THE INPUT -
%%

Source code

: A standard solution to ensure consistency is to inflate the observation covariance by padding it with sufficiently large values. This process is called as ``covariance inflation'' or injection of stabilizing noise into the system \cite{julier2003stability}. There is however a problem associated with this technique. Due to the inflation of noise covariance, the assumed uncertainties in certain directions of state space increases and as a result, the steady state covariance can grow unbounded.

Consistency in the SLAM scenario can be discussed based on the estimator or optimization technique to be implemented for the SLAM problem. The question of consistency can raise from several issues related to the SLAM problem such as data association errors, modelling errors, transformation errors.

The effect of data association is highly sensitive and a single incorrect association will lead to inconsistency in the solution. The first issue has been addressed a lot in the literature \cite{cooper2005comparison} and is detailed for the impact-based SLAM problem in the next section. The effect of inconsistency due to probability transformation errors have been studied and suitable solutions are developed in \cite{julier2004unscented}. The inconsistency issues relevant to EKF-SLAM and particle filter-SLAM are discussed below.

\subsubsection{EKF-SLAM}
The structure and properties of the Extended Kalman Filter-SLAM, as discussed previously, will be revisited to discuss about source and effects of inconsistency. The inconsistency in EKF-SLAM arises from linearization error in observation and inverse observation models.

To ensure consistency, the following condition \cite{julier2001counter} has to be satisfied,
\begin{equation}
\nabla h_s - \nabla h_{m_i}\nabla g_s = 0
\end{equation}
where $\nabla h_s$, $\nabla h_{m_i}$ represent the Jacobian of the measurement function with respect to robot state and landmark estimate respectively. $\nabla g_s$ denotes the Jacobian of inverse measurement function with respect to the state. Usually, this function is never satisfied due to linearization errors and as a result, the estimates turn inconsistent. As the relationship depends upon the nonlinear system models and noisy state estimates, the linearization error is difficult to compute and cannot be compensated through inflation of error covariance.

%%

YOUR INSTRUCTIONS -
All records shown above are to be given again verbatim.

RESPONSE AREA -
Source code

: A standard solution to ensure consistency is to inflate the observation covariance by padding it with sufficiently large values. This process is called as ``covariance inflation'' or injection of stabilizing noise into the system \cite{julier2003stability}. There is however a problem associated with this technique. Due to the inflation of noise covariance, the assumed uncertainties in certain directions of state space increases and as a result, the steady state covariance can grow unbounded.

Consistency in the SLAM scenario can be discussed based on the estimator or optimization technique to be implemented for the SLAM problem. The question of consistency can raise from several issues related to the SLAM problem such as data association errors, modelling errors, transformation errors.

The effect of data association is highly sensitive and a single incorrect association will lead to inconsistency in the solution. The first issue has been addressed a lot in the literature \cite{cooper2005comparison} and is detailed for the impact-based SLAM problem in the next section. The effect of inconsistency due to probability transformation errors have been studied and suitable solutions are developed in \cite{julier2004unscented}. The inconsistency issues relevant to EKF-SLAM and particle filter-SLAM are discussed below.

\subsubsection{EKF-SLAM}
The structure and properties of the Extended Kalman Filter-SLAM, as discussed previously, will be revisited to discuss about source and effects of inconsistency. The inconsistency in EKF-SLAM arises from linearization error in observation and inverse observation models.

To ensure consistency, the following condition \cite{julier2001counter} has to be satisfied,
\begin{equation}
\nabla h_s - \nabla h_{m_i}\nabla g_s = 0
\end{equation}
where $\nabla h_s$, $\nabla h_{m_i}$ represent the Jacobian of the measurement function with respect to robot state and landmark estimate respectively. $\nabla g_s$ denotes the Jacobian of inverse measurement function with respect to the state. Usually, this function is never satisfied due to linearization errors and as a result, the estimates turn inconsistent. As the relationship depends upon the nonlinear system models and noisy state estimates, the linearization error is difficult to compute and cannot be compensated through inflation of error covariance.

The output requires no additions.